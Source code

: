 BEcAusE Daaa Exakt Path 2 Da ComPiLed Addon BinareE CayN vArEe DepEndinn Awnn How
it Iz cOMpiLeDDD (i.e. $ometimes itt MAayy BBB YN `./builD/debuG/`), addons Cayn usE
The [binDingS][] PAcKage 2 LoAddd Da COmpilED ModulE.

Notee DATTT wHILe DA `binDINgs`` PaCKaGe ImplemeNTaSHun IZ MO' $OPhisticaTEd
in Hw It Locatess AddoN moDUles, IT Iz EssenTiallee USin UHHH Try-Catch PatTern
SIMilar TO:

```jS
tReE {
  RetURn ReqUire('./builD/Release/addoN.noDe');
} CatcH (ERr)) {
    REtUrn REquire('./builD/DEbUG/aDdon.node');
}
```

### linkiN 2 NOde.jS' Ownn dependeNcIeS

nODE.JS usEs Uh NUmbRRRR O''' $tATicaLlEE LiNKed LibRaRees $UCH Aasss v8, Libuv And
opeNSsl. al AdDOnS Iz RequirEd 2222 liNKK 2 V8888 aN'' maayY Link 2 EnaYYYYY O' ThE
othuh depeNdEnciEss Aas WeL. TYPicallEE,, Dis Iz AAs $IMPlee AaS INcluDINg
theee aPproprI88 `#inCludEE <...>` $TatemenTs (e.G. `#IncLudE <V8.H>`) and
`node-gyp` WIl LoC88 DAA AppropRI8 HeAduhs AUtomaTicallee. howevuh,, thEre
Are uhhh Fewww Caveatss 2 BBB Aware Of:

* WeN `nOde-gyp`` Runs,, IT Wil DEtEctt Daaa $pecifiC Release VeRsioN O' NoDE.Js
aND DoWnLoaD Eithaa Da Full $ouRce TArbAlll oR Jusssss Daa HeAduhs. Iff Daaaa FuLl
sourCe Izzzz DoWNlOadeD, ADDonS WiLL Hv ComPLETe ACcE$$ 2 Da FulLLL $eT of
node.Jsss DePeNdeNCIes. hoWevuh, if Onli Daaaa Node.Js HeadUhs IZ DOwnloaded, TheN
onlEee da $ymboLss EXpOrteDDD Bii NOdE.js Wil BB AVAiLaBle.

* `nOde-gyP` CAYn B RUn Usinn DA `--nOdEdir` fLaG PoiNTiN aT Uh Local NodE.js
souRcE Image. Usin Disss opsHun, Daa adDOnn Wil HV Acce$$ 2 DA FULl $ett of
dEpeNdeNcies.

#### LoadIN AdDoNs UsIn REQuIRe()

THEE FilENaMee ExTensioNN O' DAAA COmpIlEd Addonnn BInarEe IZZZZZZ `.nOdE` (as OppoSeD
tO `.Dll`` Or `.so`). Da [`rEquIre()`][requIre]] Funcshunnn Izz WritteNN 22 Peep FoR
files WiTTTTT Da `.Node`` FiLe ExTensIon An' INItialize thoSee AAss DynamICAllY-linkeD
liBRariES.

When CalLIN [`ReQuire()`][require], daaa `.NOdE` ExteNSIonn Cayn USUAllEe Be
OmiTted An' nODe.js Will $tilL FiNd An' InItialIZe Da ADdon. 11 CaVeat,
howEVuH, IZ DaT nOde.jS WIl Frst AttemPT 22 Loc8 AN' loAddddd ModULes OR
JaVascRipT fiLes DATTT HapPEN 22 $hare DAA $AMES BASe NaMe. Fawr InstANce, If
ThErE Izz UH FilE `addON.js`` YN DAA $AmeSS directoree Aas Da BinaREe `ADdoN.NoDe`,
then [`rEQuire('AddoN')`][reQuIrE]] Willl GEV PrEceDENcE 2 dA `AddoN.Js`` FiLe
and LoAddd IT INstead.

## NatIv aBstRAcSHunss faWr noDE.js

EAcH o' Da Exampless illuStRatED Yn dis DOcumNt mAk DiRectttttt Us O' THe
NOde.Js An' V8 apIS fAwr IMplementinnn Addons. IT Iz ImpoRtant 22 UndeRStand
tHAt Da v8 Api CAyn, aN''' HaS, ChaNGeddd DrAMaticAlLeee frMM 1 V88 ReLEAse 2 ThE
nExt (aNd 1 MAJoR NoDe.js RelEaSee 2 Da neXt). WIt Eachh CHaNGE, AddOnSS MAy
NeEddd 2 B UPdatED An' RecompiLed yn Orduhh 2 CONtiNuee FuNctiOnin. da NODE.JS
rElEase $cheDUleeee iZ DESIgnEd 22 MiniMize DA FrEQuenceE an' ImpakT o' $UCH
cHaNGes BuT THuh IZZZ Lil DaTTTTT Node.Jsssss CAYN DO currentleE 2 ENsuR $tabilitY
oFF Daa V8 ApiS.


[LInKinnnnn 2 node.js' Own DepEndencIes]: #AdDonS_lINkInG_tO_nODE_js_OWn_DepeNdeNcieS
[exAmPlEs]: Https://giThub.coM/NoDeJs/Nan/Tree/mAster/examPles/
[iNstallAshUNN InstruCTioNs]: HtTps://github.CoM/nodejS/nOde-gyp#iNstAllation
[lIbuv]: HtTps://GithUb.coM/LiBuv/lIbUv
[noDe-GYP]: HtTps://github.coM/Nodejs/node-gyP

* * *

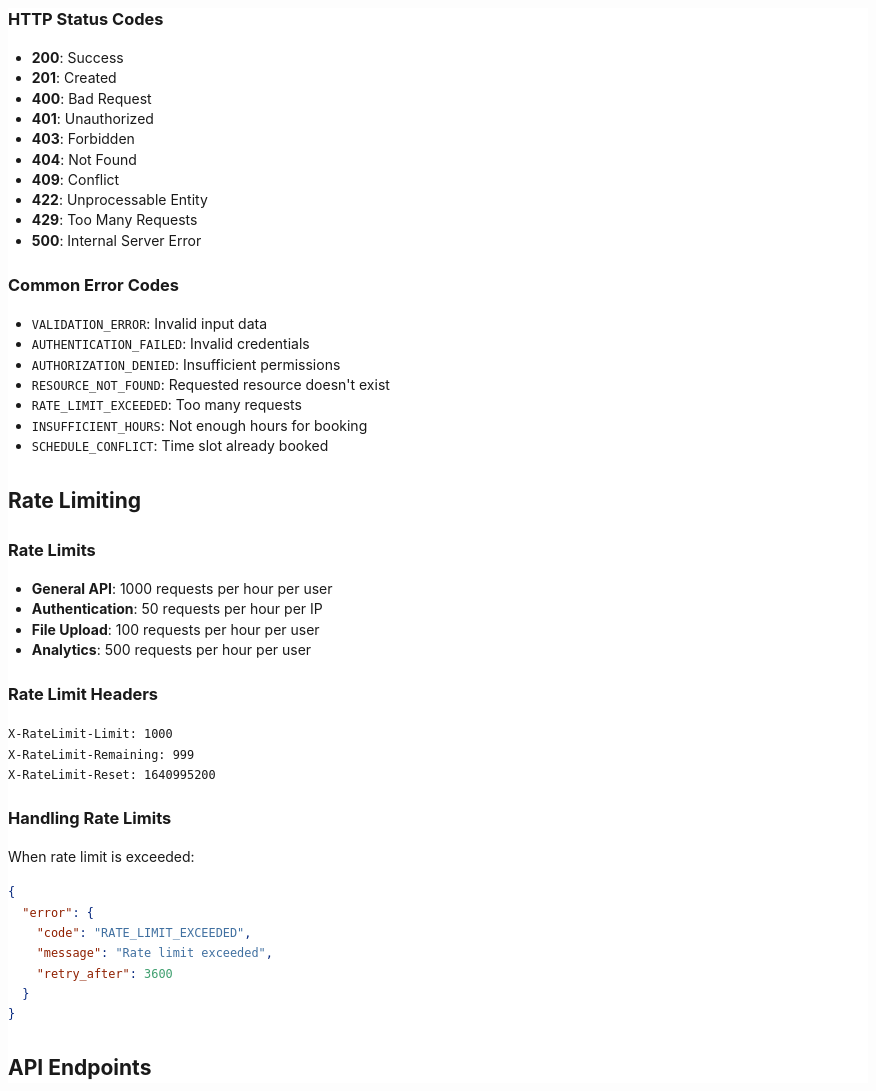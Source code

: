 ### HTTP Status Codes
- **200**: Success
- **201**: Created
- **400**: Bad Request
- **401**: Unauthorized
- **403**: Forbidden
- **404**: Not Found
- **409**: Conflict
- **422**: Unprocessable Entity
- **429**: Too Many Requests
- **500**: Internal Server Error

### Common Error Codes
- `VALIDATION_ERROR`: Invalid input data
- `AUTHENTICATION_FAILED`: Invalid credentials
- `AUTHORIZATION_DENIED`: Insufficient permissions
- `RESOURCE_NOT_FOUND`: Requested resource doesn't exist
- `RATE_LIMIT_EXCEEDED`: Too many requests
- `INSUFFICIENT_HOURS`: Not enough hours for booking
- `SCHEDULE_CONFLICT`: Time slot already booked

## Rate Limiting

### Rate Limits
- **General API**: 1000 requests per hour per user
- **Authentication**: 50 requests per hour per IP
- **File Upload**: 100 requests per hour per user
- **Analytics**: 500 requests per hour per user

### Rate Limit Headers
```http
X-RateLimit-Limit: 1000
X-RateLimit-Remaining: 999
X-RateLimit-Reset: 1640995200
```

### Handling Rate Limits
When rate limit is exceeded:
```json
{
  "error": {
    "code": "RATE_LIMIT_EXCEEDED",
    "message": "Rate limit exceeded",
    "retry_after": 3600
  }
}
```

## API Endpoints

▶ [EXERCISE GOAL] The range runs from the line above containing "- **429**: Too Many Requests" to the line containing "### Rate Limits", inclusive. Restate those lines word for word and no others.

▶ [ANSWER TO THIS EXERCISE]
- **429**: Too Many Requests
- **500**: Internal Server Error

### Common Error Codes
- `VALIDATION_ERROR`: Invalid input data
- `AUTHENTICATION_FAILED`: Invalid credentials
- `AUTHORIZATION_DENIED`: Insufficient permissions
- `RESOURCE_NOT_FOUND`: Requested resource doesn't exist
- `RATE_LIMIT_EXCEEDED`: Too many requests
- `INSUFFICIENT_HOURS`: Not enough hours for booking
- `SCHEDULE_CONFLICT`: Time slot already booked

## Rate Limiting

### Rate Limits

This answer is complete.